エミルはイシェルをキッチンに追いやると「ここでおとなしくしててね!」と少し強く言って、ディーノの居るテーブルの前に戻った。
そこではデイビッドがディーノを微動だにせずに睨みつけていた。その様子は、さながら尋問官というところだろう。

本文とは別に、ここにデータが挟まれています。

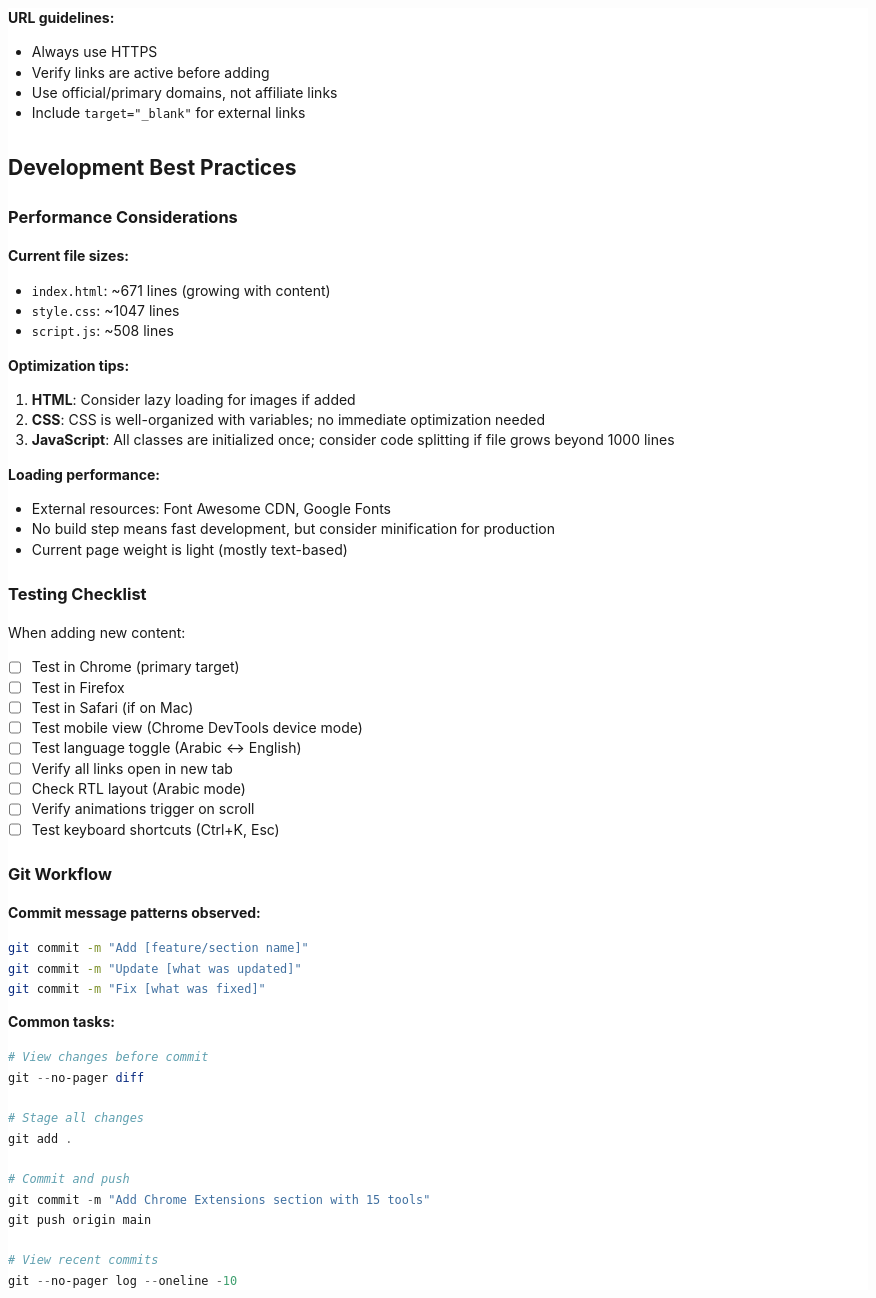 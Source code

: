 **URL guidelines:**
- Always use HTTPS
- Verify links are active before adding
- Use official/primary domains, not affiliate links
- Include `target="_blank"` for external links

## Development Best Practices

### Performance Considerations

**Current file sizes:**
- `index.html`: ~671 lines (growing with content)
- `style.css`: ~1047 lines
- `script.js`: ~508 lines

**Optimization tips:**
1. **HTML**: Consider lazy loading for images if added
2. **CSS**: CSS is well-organized with variables; no immediate optimization needed
3. **JavaScript**: All classes are initialized once; consider code splitting if file grows beyond 1000 lines

**Loading performance:**
- External resources: Font Awesome CDN, Google Fonts
- No build step means fast development, but consider minification for production
- Current page weight is light (mostly text-based)

### Testing Checklist

When adding new content:
- [ ] Test in Chrome (primary target)
- [ ] Test in Firefox
- [ ] Test in Safari (if on Mac)
- [ ] Test mobile view (Chrome DevTools device mode)
- [ ] Test language toggle (Arabic ↔ English)
- [ ] Verify all links open in new tab
- [ ] Check RTL layout (Arabic mode)
- [ ] Verify animations trigger on scroll
- [ ] Test keyboard shortcuts (Ctrl+K, Esc)

### Git Workflow

**Commit message patterns observed:**
```bash
git commit -m "Add [feature/section name]"
git commit -m "Update [what was updated]"
git commit -m "Fix [what was fixed]"
```

**Common tasks:**
```powershell
# View changes before commit
git --no-pager diff

# Stage all changes
git add .

# Commit and push
git commit -m "Add Chrome Extensions section with 15 tools"
git push origin main

# View recent commits
git --no-pager log --oneline -10
```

エミルもその隣に腰を下ろすと、ディーノの顔を見つめ徐ろに口を開いた。
「それじゃー。さっそくだけど、あなたにいくつか質問したいのだけどいいかしら?」
「よく言うね……ダメでも話さないと開放しないでしょ? いいよ。答えられるものは素直に答えるさ」
縄で椅子に拘束され、まさにまな板の上の鯉といった状況のディーノは、諦めたように大きなため息混じりにそう答えた。
エミルは神妙な面持ちで、ディーノに質問を開始する。
「まず、あなたはどうしてあの森にいたのか聞かせてもらえるかしら?」
「どうしてって、ただ朝散歩をしていて道に迷っていただけだけど……?」
なに食わぬ顔でそう答えるディーノに、デイビッドが声を荒らげてテーブルを叩いた。
「バカか!? 俺達の攻撃をかわしたあの身のこなし。見る奴が見れば、素人じゃないのは分かる! お前は俺達をバカにしてるのかッ!?」
「なるほど……確かに僕はこのゲームをやっている歴は長い。だが、だからと言って道を熟知しているとは限らないだろう? 僕は筋金入りの方向音痴なんでね」
ディーノは小首を傾げあっけらかんとした様子で、激怒しているデイビッドに向かって吐き捨てるように言った。